Posting has been and may continue to be light, however, I wanted to make a few notes on my economic outlook.

I have been less concerned than others with the possibility of a coming double dip and that concern has waned based on recent data.

It does seem to me that much of the factory slowdown was supply chain related.

Monetary policy is not as loose as I would like it to be but let us remember that it is still quite loose as things go.

The marginal return to capital in the US is rising. Put in terms that are more familiar to lay people: rents are going up, the vehicle fleet is aging and computing is entering a new device generation – tablets and the cloud.

All of these things will pull investment forward and as long as monetary policy doesn’t stand in the way, boost economic output.

Moreover, the microdata seems consistent with this. More mulit-family building permits are being filed. Used car prices are rising. Vacancy rates at apartments are dropping.

For those who see this and say yes but what about the rest of the economy. Think of it this way: housing, autos and computing represent stimulus for the rest of the economy. It can be negative stimulus or positive stimulus.

My crystal ball says that they will be adding positive stimulus. My best guess right now is that it will be enough to overcome the negative stimulus of fiscal contraction.
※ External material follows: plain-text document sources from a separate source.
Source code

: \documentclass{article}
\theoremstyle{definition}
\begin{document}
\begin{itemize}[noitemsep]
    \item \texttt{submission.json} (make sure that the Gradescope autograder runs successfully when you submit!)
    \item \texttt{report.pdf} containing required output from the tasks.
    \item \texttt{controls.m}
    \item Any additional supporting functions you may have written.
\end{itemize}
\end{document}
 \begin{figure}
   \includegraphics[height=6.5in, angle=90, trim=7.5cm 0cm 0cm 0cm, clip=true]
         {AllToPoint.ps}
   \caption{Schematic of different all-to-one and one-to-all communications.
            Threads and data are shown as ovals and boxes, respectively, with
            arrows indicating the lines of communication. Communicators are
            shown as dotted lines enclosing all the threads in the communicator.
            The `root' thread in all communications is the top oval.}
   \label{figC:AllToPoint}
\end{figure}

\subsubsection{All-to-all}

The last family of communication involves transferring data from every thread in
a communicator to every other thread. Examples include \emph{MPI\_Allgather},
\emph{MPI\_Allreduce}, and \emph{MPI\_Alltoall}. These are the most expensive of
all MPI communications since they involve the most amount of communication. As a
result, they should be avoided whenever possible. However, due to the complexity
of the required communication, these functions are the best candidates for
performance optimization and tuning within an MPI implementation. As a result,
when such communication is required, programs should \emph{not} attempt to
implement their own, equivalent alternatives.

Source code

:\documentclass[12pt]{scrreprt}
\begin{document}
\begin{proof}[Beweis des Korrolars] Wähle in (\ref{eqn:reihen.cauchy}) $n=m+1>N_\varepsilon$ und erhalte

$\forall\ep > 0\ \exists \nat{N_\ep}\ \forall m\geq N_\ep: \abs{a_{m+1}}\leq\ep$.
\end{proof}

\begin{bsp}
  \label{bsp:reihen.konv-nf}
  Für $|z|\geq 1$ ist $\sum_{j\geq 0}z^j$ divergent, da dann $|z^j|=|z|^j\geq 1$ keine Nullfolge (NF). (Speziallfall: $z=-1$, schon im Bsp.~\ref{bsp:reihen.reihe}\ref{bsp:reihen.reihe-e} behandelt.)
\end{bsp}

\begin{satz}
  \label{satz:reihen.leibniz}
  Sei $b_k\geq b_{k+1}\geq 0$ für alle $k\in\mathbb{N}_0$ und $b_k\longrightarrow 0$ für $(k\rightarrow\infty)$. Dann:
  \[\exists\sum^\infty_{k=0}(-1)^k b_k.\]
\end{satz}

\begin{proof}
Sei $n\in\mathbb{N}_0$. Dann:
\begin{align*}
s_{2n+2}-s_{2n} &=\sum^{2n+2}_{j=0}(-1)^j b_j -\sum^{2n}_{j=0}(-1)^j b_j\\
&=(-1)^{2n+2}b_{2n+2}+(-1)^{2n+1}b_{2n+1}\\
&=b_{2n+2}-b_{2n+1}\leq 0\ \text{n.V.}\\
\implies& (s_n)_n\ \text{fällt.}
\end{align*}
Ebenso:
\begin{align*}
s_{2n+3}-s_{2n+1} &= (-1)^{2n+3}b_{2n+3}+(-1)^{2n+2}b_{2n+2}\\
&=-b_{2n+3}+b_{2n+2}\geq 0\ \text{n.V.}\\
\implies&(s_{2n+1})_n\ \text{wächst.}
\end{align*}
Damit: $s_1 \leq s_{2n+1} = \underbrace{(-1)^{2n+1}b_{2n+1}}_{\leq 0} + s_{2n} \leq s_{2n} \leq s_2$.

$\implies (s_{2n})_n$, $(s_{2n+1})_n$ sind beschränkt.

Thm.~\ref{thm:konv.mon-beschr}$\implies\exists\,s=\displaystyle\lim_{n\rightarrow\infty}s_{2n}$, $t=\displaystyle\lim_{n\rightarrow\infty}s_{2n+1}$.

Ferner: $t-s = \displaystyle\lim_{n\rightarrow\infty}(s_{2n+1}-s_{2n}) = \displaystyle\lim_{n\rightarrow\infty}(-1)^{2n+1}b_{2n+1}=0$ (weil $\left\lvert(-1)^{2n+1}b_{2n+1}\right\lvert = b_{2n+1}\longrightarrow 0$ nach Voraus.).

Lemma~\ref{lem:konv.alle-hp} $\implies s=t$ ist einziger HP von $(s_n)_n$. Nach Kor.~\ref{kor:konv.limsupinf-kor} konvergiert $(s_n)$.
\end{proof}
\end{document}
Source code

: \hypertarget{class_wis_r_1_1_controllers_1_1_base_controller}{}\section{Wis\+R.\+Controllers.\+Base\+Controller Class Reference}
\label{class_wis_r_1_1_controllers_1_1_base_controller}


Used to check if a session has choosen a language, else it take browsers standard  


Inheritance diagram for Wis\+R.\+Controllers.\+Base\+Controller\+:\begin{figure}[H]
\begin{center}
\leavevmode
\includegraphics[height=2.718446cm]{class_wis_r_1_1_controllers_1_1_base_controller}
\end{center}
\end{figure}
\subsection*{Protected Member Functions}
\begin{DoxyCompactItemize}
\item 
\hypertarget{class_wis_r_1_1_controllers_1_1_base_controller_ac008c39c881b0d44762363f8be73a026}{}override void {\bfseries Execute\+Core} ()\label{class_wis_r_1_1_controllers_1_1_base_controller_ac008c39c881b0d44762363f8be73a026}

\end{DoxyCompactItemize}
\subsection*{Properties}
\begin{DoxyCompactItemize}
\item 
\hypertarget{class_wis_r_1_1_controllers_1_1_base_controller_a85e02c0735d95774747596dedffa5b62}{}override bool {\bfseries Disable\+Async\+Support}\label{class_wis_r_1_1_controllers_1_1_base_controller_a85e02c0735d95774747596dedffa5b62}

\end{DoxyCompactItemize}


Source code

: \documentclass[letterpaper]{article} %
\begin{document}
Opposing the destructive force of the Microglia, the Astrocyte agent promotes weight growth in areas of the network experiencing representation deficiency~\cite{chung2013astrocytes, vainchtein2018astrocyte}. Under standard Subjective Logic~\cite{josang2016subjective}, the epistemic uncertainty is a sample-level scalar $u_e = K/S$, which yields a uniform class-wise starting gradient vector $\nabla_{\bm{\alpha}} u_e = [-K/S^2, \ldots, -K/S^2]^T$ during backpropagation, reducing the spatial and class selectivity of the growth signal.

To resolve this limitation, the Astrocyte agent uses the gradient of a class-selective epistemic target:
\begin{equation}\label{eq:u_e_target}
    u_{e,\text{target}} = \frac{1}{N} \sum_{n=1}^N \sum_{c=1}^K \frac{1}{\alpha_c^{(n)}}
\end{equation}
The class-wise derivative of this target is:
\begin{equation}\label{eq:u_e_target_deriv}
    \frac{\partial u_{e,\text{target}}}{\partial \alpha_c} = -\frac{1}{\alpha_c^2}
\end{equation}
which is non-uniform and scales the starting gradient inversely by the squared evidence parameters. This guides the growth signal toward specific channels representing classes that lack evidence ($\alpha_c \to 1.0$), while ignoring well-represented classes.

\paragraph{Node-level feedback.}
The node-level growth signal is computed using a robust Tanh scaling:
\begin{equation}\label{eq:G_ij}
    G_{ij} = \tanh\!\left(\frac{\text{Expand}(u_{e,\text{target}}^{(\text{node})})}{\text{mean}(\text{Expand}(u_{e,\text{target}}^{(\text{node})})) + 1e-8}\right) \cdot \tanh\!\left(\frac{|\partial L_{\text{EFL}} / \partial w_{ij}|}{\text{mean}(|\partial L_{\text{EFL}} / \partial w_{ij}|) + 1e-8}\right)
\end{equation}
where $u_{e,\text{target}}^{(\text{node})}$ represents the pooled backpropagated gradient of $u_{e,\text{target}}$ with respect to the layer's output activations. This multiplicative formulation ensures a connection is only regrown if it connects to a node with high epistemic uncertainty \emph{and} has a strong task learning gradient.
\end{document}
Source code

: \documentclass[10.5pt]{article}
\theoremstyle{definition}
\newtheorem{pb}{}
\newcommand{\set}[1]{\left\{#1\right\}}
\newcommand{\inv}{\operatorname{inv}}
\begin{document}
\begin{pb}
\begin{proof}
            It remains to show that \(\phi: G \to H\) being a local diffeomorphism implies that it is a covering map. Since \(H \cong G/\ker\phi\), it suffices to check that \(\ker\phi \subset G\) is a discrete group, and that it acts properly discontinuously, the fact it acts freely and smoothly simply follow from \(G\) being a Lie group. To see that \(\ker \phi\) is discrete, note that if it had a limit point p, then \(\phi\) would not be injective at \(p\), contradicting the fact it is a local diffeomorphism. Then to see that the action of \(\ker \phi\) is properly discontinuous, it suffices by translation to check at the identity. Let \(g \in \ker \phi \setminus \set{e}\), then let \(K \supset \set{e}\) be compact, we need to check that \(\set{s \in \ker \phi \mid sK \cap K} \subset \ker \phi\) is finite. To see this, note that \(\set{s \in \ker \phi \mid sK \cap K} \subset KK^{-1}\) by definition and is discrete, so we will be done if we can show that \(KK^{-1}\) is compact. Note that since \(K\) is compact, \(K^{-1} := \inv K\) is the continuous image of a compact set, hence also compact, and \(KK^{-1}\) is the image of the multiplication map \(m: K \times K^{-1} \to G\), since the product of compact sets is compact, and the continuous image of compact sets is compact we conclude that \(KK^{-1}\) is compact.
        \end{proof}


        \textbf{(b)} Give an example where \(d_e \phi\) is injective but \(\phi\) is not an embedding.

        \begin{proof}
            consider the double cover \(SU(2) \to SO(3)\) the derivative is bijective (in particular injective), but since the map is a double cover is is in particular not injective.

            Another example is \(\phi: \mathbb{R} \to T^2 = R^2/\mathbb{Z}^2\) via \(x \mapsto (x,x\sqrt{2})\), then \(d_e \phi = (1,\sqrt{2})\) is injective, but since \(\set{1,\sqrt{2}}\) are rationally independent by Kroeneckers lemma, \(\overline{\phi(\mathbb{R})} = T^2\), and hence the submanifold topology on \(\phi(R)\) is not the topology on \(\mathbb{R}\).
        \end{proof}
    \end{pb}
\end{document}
Also, on Europe. If the bank capitalization plan works – and right now I think it will -  I still think there is a decent chance that a Europe that declines due to tight money will be a net positive for the United States. Of course, it depends on contagion and other factors but so long as the Euro retains strength I see the primary transmission channels as working in America’s favor.

That is not saying we should wish our European counterparts ill, but simply from a forecasting standpoint that leads me to believe the outlook for the US is still fairly positive.